Es rey de Inglaterra por aquel entonces Enrique VII, hombre activo y violento que todo lo somete al interés del Estado. Es, como su consuegro Fernando, lento en la maduración de sus planes: siete años tardan en elaborar el contrato matrimonial entre Arturo y Catalina. Tampoco corría prisa: los príncipes son niños aún, sobre todo Arturo. Pero lo que había que dejar bien claro era el montante económico, gastos y ganancias, de cada rey; la repercusión del enlace en los demás países, y la seguridad de que tanto Inglaterra como España seguían libres e independientes una de otra.

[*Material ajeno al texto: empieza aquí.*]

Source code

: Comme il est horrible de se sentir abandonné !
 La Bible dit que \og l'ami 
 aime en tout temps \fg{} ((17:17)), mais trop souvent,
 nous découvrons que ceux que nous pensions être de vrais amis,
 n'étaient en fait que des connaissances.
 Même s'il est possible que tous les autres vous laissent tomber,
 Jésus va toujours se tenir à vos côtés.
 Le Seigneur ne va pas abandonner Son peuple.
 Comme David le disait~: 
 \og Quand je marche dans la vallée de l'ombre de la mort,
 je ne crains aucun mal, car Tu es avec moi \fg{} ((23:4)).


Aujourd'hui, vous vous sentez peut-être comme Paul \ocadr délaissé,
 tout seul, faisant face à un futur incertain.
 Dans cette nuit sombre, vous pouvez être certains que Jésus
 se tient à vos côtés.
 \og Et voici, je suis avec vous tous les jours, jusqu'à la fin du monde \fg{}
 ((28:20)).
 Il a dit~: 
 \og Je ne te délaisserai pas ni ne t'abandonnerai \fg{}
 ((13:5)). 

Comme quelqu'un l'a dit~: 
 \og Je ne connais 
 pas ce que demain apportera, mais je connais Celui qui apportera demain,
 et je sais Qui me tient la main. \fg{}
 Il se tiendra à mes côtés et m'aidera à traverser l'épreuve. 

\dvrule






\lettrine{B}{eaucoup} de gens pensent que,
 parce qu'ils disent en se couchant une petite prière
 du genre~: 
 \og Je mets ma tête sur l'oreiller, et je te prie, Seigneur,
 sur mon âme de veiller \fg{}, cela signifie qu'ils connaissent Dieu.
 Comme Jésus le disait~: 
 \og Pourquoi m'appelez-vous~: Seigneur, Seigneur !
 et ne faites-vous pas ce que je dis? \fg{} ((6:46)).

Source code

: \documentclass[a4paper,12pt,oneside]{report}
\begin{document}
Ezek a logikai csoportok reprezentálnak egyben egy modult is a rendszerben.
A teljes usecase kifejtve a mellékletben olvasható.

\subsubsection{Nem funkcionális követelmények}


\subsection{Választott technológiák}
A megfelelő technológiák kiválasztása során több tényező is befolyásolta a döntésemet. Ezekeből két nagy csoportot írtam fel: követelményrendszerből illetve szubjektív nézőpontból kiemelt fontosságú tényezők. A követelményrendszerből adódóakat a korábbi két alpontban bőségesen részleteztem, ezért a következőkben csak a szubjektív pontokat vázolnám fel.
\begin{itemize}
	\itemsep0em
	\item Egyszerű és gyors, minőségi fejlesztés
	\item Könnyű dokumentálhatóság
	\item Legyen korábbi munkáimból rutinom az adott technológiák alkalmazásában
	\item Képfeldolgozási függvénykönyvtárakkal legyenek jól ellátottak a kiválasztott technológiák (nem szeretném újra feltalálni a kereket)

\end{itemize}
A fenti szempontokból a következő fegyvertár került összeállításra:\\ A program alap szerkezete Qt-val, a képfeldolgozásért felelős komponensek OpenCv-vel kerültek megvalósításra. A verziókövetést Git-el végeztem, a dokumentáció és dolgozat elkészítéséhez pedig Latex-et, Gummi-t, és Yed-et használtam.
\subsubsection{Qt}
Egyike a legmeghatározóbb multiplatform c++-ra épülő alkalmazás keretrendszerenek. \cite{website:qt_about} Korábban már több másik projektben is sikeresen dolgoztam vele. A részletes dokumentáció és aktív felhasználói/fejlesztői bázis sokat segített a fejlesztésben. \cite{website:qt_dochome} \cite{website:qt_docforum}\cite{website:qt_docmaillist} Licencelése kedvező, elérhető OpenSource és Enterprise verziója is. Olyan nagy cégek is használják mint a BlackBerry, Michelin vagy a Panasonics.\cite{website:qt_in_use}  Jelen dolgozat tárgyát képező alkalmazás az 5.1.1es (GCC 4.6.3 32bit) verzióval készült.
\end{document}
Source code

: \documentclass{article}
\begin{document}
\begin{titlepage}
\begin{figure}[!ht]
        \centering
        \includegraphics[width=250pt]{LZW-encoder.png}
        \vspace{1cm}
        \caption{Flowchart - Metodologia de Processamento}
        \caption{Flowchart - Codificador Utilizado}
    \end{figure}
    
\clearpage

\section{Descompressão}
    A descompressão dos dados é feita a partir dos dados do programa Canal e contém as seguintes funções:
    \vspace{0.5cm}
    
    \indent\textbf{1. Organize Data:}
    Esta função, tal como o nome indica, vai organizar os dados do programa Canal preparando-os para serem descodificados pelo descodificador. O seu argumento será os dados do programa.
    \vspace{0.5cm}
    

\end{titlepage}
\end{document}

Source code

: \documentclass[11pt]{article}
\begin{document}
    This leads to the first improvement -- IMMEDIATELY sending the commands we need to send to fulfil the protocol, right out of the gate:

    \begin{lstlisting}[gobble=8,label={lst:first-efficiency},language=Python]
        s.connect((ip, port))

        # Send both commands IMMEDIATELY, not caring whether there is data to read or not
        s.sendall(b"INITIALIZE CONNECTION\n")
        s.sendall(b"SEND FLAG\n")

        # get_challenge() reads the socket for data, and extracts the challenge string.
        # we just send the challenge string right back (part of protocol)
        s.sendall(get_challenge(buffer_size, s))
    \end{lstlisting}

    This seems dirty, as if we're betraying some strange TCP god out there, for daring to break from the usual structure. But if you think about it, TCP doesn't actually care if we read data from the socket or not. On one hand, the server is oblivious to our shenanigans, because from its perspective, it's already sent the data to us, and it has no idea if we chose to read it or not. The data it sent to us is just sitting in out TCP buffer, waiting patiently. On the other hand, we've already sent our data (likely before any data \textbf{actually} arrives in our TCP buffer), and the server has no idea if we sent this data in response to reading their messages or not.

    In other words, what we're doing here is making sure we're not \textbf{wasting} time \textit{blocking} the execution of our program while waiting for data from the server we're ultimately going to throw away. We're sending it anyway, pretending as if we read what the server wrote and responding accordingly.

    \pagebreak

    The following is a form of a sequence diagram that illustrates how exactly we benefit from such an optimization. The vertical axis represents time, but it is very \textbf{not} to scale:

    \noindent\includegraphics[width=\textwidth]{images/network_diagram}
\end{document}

Pero es el destino el único autorizado a rubricar los tratados, los firme quien los firme. Y el destino de Catalina, que dejará el sol de Granada para vivir entre las brumas del Támesis, no es en absoluto envidiable. Un día de mayo, la princesa se despide para siempre de su madre y de su tierra, que entonces los viajes no son los de hoy, y con un séquito de 60 personas se dirige a La Coruña, donde embarcarán. Van con ella aristócratas, príncipes de la Iglesia, y una terrible dama de compañía, doña Elvira Manuel, hermana del infante escritor don Juan Manuel, gran enemigo del rey Fernando, por lo que no parece que vaya a ser muy amiga de la princesa.

Una vez zarpan, muy pronto han de regresar; el mar, más compasivo que los humanos, no deja marchar a la niña. Por segunda vez se repite el hecho. A la tercera, el mar cede, y un día la embajada española llega a los blancos acantilados de Albión.

En octubre de 1501 llegan a Plymouth, donde son grandísimas las fiestas. Hasta llegar a Westminster, la simpatía del pueblo se desborda a su paso. Catalina sabe hacerse querer.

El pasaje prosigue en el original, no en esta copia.